Fitch Ratings on May 29 affirmed the long-term issuer default ratings of Las Vegas-based hotel and casino operator MGM Resorts International and its subsidiary, MGM China Holdings Ltd., at BB, citing the group's improving credit profile as it diversifies itself away from the Las Vegas Strip.
The ratings outlook is stable. The affirmation also applies to MGM Grand Paradise Ltd., a unit of MGM China.
Fitch said the BB rating also takes into account MGM's high asset quality and strong market position across multiple price points in Las Vegas. The agency noted that MGM's development pipeline is largely complete, boosting its discretionary free cash flow profile.
Fitch forecasts MGM's leverage to fall below 5x EBITDA on a gross basis by the end of 2020, mainly from earnings growth, as MGM Cotai and Springfield improve and the recently acquired Empire City's EBITDA starts to flow through. Realized returns from the Park MGM investment are also expected to contribute to the deleveraging.
The agency highlighted MGM's acquisitions over the last three years, which it said had helped improve the group's overall geographic diversification. The company acquired Atlantic City's Borgata in 2016, Ohio's Northfield Park in 2018 and New York's Empire City Casino in 2019. It is also bidding to obtain a gaming license in Japan, after which it plans to co-develop an integrated resort in Osaka.
Fitch added that MGM's two properties in Macao provide global diversification benefits and exposure to a market with favorable long-term growth trends. However, the agency expects flat, or potentially slightly negative, growth in the region's gross gaming revenues for 2019.
Meanwhile, Fitch said it is positive on the long-term prospects of the Las Vegas Strip, which represents about 55% of MGM's total property EBITDA. MGM operates 14 resorts on the Strip, including Mandalay Bay, Aria and MGM Grand.
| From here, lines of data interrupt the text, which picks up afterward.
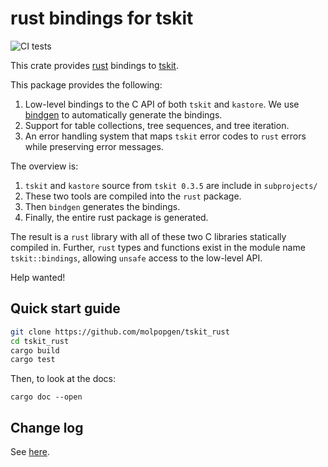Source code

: # rust bindings for tskit

![CI tests](https://github.com/molpopgen/tskit_rust/workflows/CI/badge.svg)

This crate provides [rust](https://www.rust-lang.org/) bindings to [tskit](https://github.com/tskit-dev/tskit).

This package provides the following:

1. Low-level bindings to the C API of both `tskit` and `kastore`.
   We use [bindgen](https://docs.rs/bindgen) to automatically generate the bindings.
2. Support for table collections, tree sequences, and tree iteration.
3. An error handling system that maps `tskit` error
   codes to `rust` errors while preserving error messages.

The overview is:

1. `tskit` and `kastore` source from `tskit 0.3.5` are include in `subprojects/`
2. These two tools are compiled into the `rust` package.
3. Then `bindgen` generates the bindings.
4. Finally, the entire rust package is generated.

The result is a `rust` library with all of these two C libraries statically compiled in.
Further, `rust` types and functions exist in the module name `tskit::bindings`, allowing `unsafe` access to the low-level API.

Help wanted!

## Quick start guide

```sh
git clone https://github.com/molpopgen/tskit_rust
cd tskit_rust
cargo build
cargo test
```

Then, to look at the docs:

```
cargo doc --open
```

## Change log

See [here](https://github.com/molpopgen/tskit_rust/blob/main/CHANGELOG.md).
The rating agency said it could upgrade MGM's ratings to BB+ if the group continues to see stable or positive trends in Las Vegas and Macao. Conversely, it could downgrade the ratings if MGM shows potentially weaker-than-expected operating performance, if the company funds a new large-scale project or acquisition through debt or if it pursues a more aggressive financial policy.